#### Data

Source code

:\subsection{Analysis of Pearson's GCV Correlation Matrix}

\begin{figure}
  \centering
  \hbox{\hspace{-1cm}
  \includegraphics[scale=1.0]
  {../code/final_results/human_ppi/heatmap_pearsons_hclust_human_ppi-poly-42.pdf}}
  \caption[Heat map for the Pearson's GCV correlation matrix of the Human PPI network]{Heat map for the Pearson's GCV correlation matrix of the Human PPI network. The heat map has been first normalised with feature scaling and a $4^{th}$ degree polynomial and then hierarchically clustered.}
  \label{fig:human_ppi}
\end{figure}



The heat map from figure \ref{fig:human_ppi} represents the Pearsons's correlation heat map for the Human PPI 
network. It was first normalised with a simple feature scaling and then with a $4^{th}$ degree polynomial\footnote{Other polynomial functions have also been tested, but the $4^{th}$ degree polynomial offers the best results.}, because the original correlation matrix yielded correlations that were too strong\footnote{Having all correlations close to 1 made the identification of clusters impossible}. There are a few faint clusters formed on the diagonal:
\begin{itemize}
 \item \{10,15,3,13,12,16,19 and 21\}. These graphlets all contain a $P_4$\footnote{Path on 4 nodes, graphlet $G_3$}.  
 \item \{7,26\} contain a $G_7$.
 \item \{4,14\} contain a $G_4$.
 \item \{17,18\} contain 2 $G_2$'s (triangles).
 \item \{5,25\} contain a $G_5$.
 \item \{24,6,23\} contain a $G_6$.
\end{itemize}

########
#### Data

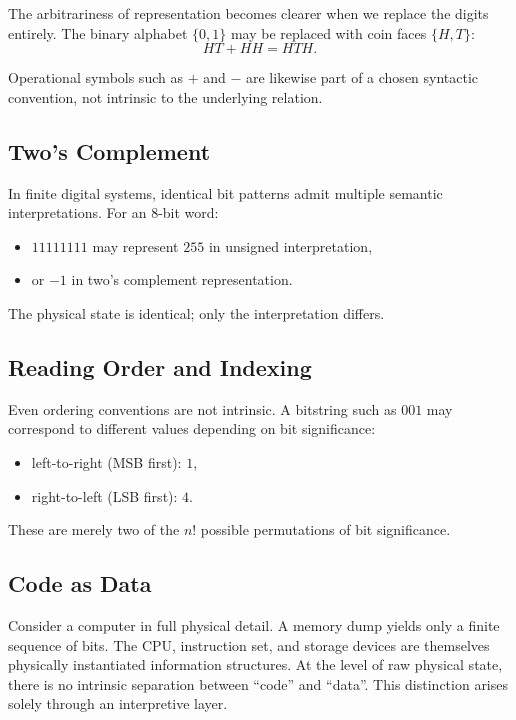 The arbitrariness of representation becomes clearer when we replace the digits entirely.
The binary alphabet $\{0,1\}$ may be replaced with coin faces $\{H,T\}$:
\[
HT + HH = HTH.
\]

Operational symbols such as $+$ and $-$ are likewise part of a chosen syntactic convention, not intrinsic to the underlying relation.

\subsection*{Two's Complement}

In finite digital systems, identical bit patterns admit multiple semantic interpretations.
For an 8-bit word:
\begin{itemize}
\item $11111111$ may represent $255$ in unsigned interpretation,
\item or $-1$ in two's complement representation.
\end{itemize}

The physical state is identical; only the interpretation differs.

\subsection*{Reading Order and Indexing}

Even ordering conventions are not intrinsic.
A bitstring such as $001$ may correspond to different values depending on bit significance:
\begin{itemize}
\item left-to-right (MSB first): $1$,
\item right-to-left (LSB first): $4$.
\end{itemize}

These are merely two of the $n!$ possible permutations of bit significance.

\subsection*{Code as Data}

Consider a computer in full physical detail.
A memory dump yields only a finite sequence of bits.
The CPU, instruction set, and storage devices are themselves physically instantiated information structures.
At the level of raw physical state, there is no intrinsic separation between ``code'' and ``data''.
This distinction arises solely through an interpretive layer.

########

# [Task statement]
Show all lines from the records above where the word "first" occurs.

# [Answer for this exercise]
  \caption[Heat map for the Pearson's GCV correlation matrix of the Human PPI network]{Heat map for the Pearson's GCV correlation matrix of the Human PPI network. The heat map has been first normalised with feature scaling and a $4^{th}$ degree polynomial and then hierarchically clustered.}
network. It was first normalised with a simple feature scaling and then with a $4^{th}$ degree polynomial\footnote{Other polynomial functions have also been tested, but the $4^{th}$ degree polynomial offers the best results.}, because the original correlation matrix yielded correlations that were too strong\footnote{Having all correlations close to 1 made the identification of clusters impossible}. There are a few faint clusters formed on the diagonal:
\item left-to-right (MSB first): $1$,
\item right-to-left (LSB first): $4$.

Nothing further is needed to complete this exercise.